→ **WORK TASK**
Beneath this sentence is a set of records; write each of them out exactly.

[Source data]
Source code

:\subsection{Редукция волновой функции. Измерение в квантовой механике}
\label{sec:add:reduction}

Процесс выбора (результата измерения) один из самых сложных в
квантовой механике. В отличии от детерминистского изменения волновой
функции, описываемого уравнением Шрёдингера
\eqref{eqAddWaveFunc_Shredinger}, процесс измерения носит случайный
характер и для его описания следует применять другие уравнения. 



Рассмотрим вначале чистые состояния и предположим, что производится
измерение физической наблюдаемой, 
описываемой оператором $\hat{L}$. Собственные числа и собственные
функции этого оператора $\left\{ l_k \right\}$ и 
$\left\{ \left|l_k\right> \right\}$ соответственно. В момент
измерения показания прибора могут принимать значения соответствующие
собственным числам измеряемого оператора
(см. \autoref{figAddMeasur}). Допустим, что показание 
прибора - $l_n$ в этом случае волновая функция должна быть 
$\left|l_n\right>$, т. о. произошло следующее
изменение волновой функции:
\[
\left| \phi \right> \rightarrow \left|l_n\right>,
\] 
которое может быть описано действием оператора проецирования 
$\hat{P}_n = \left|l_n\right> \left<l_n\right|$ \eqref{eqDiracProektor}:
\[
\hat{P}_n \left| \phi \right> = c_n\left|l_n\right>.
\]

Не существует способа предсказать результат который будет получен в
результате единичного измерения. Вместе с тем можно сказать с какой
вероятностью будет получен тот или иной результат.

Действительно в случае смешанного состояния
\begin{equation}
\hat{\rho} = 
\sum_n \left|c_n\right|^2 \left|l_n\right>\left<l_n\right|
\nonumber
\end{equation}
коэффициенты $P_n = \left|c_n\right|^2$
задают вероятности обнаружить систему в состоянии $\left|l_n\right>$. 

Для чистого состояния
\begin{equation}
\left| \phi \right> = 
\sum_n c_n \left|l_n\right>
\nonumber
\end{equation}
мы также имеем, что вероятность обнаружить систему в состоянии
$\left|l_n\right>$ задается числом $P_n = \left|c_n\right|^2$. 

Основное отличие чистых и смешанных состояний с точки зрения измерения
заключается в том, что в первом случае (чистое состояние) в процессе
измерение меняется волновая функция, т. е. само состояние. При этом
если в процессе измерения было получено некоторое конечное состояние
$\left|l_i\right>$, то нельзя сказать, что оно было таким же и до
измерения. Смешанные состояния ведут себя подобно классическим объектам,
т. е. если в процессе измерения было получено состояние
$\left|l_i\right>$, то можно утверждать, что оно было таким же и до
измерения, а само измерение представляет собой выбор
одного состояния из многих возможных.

→ **RESULT FOR THIS TASK**
Source code

:\subsection{Редукция волновой функции. Измерение в квантовой механике}
\label{sec:add:reduction}

Процесс выбора (результата измерения) один из самых сложных в
квантовой механике. В отличии от детерминистского изменения волновой
функции, описываемого уравнением Шрёдингера
\eqref{eqAddWaveFunc_Shredinger}, процесс измерения носит случайный
характер и для его описания следует применять другие уравнения. 



Рассмотрим вначале чистые состояния и предположим, что производится
измерение физической наблюдаемой, 
описываемой оператором $\hat{L}$. Собственные числа и собственные
функции этого оператора $\left\{ l_k \right\}$ и 
$\left\{ \left|l_k\right> \right\}$ соответственно. В момент
измерения показания прибора могут принимать значения соответствующие
собственным числам измеряемого оператора
(см. \autoref{figAddMeasur}). Допустим, что показание 
прибора - $l_n$ в этом случае волновая функция должна быть 
$\left|l_n\right>$, т. о. произошло следующее
изменение волновой функции:
\[
\left| \phi \right> \rightarrow \left|l_n\right>,
\] 
которое может быть описано действием оператора проецирования 
$\hat{P}_n = \left|l_n\right> \left<l_n\right|$ \eqref{eqDiracProektor}:
\[
\hat{P}_n \left| \phi \right> = c_n\left|l_n\right>.
\]

Не существует способа предсказать результат который будет получен в
результате единичного измерения. Вместе с тем можно сказать с какой
вероятностью будет получен тот или иной результат.

Действительно в случае смешанного состояния
\begin{equation}
\hat{\rho} = 
\sum_n \left|c_n\right|^2 \left|l_n\right>\left<l_n\right|
\nonumber
\end{equation}
коэффициенты $P_n = \left|c_n\right|^2$
задают вероятности обнаружить систему в состоянии $\left|l_n\right>$. 

Для чистого состояния
\begin{equation}
\left| \phi \right> = 
\sum_n c_n \left|l_n\right>
\nonumber
\end{equation}
мы также имеем, что вероятность обнаружить систему в состоянии
$\left|l_n\right>$ задается числом $P_n = \left|c_n\right|^2$. 

Основное отличие чистых и смешанных состояний с точки зрения измерения
заключается в том, что в первом случае (чистое состояние) в процессе
измерение меняется волновая функция, т. е. само состояние. При этом
если в процессе измерения было получено некоторое конечное состояние
$\left|l_i\right>$, то нельзя сказать, что оно было таким же и до
измерения. Смешанные состояния ведут себя подобно классическим объектам,
т. е. если в процессе измерения было получено состояние
$\left|l_i\right>$, то можно утверждать, что оно было таким же и до
измерения, а само измерение представляет собой выбор
одного состояния из многих возможных.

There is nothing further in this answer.